This week’s coffee is a washed SL28 from the Mamuto farm in Kenya. This is a medium roast.
I paid $35 for 8 ounces, which works out to only $4.38 a cup (beans only). I forgot to get a picture of the roast date, but it was a March 10 roast. This means that the coffee has been resting for about three weeks, which could be a perfect amount of time.
Lovely aroma from the whole beans. Quite a bit of chaff on the grind.

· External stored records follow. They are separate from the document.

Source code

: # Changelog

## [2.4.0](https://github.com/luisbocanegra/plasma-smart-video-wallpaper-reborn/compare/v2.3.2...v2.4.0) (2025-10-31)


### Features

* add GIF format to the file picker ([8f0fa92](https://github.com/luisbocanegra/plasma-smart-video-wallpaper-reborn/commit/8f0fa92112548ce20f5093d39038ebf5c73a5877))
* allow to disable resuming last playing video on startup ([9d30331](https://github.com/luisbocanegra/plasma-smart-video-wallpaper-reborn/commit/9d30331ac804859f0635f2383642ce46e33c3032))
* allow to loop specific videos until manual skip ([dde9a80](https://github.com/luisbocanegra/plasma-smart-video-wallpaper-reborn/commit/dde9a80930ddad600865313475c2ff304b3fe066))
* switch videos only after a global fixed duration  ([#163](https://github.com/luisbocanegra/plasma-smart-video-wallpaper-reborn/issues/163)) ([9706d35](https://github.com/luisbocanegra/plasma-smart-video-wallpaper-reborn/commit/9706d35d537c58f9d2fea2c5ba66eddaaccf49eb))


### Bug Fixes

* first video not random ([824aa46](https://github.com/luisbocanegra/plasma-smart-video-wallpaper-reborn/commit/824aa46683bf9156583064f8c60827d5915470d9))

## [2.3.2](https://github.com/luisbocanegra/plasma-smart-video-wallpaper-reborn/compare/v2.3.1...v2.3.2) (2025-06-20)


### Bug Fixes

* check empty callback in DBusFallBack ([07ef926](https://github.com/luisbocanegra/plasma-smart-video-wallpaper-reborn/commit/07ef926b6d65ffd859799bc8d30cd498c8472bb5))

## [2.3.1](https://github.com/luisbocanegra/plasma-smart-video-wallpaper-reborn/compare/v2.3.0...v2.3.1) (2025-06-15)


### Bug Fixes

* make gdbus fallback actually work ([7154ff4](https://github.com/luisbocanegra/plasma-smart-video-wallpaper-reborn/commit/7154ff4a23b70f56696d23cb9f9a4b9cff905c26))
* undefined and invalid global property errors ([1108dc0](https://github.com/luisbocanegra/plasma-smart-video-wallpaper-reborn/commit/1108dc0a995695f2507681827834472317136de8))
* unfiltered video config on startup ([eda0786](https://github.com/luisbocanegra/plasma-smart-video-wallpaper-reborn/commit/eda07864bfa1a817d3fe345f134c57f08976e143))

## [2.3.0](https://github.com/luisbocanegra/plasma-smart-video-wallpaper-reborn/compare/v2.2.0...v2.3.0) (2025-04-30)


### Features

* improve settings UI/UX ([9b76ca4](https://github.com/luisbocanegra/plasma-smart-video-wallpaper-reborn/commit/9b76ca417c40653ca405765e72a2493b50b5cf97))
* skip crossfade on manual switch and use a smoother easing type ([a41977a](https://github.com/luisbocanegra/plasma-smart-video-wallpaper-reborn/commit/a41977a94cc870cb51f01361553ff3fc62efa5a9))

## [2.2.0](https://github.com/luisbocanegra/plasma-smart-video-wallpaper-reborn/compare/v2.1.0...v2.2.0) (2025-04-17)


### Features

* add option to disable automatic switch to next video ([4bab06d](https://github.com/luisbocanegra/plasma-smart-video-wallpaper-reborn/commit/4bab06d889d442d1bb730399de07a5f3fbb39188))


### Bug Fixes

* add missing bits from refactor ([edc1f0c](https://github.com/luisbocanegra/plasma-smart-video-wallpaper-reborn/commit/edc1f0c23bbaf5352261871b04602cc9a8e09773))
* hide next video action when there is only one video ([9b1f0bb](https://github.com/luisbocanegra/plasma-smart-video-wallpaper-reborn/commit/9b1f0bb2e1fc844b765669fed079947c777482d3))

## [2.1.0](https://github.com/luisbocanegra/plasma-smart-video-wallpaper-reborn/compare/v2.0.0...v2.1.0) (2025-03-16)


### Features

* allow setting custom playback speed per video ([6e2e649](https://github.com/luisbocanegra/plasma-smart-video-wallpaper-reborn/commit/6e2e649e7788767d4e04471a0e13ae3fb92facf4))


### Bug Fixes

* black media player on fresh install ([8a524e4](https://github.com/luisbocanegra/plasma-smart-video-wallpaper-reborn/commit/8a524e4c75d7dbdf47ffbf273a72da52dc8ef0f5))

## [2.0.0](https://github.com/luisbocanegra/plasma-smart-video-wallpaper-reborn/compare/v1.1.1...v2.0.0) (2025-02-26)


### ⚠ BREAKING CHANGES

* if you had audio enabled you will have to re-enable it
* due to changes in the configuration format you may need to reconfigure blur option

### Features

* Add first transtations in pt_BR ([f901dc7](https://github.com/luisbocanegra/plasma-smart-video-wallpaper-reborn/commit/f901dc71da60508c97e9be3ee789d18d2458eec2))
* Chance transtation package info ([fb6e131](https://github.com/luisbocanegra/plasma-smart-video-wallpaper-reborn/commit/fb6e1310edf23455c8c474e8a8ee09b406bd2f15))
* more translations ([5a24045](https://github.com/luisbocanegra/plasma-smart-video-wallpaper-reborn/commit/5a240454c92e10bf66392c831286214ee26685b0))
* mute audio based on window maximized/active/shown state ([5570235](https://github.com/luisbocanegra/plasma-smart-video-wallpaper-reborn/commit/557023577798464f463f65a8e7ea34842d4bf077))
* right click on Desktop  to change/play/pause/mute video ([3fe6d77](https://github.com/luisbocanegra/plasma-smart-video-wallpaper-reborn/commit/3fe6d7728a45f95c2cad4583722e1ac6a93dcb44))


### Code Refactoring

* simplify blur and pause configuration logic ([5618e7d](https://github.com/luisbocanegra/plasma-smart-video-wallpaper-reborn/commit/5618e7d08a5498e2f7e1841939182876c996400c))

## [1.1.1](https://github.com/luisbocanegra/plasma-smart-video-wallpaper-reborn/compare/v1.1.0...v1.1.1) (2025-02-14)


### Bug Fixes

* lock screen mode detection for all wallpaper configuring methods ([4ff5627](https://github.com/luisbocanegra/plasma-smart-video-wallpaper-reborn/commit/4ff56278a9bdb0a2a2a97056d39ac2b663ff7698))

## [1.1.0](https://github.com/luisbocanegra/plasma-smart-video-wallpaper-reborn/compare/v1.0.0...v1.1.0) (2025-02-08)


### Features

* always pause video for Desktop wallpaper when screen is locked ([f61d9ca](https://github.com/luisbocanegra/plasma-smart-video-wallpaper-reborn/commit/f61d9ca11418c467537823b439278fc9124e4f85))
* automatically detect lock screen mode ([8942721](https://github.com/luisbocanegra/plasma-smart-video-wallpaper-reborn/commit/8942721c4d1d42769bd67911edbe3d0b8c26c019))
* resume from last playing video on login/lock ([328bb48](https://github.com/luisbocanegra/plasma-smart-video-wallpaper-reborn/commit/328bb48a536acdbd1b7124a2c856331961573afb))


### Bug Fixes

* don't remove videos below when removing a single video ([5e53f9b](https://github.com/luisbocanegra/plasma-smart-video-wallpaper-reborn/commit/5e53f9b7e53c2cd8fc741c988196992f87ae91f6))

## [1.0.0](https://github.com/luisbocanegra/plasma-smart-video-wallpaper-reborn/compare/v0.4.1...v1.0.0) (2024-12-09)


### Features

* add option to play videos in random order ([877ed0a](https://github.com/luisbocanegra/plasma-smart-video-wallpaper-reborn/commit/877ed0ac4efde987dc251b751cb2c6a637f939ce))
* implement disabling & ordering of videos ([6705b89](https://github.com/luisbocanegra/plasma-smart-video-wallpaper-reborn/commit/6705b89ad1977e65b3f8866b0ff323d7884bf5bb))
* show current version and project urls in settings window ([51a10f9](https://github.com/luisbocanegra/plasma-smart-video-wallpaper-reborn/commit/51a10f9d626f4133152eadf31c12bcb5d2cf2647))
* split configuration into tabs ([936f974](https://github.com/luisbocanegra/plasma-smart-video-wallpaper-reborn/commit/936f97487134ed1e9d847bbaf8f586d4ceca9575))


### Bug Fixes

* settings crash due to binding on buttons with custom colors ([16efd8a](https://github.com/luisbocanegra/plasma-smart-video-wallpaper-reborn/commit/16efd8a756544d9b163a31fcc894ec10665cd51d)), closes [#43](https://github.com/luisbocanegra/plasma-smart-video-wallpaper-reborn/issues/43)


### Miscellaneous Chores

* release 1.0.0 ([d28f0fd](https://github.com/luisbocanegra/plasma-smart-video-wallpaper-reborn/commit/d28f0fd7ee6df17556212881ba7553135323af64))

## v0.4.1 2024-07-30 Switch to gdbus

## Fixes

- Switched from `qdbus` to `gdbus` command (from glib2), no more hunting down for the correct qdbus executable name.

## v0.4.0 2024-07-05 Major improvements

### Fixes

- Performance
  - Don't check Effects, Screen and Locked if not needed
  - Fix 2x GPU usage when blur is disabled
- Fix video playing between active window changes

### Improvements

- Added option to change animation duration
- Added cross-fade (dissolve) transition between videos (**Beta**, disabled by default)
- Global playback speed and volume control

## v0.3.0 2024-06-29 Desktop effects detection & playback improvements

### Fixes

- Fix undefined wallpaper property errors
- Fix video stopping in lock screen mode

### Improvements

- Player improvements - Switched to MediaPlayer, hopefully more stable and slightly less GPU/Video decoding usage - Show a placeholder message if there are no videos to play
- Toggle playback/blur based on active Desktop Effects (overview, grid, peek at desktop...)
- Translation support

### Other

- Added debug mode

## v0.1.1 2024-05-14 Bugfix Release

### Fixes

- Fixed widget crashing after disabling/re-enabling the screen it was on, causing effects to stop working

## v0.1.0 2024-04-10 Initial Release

Do you even sift, bro? It’s extremely important that you sift out your fines when making pour over. The fines will muddy everything up and ruin your beautiful cup of coffee. Set them aside!
Comandante C40 notes:
25 Clix: 1100 microns: 12.5 grams, 800 microns: 8.1 grams
25 Clix (another grind): 1100 microns: 11.2 grams, 800 microns: 8.7 grams
24 Clix: 1100 microns: 11.5 grams, 800 microns: 8.9 grams
24 Clix (another grind): 1100 microns: 9.5 grams, 800 microns: 9.6 grams
23 Clix: 1100 microns: 6.5 grams, 800 microns: 10.3 grams (WAY too fine, never ever use Comandante C40 below 24 Clix for pour over)
20 grams of perfectly consistent grind after sifting. The usual recipe, 15:1 … 200-degree Fahrenheit water, 50 ml and 30 seconds to bloom, second pour of 150 ml, final pour to 300 ml total. Of course I use a hand-blown Chemex because it costs three times as much, which means it’s three times as good. It’s also important that you pronounce Chemex, “sha-may.”
Bloom pour of 50 ml.
Second pour of 100 ml to 150 ml total.
Final pour of 150 ml to 300 ml. Lovely dark color. Drained to drip at the two minute 45 second mark.
Drinking Gesha screws you up because you forget what a real coffee like SL28 tastes like. Strong berry in this one … they say blackberry on the package, but I don’t know if that was it. They also say plum, but again, I dunno. Complex sour for sure. Odd for a medium roast to still be this sour. This was really good though, and not super expensive like the CoEs.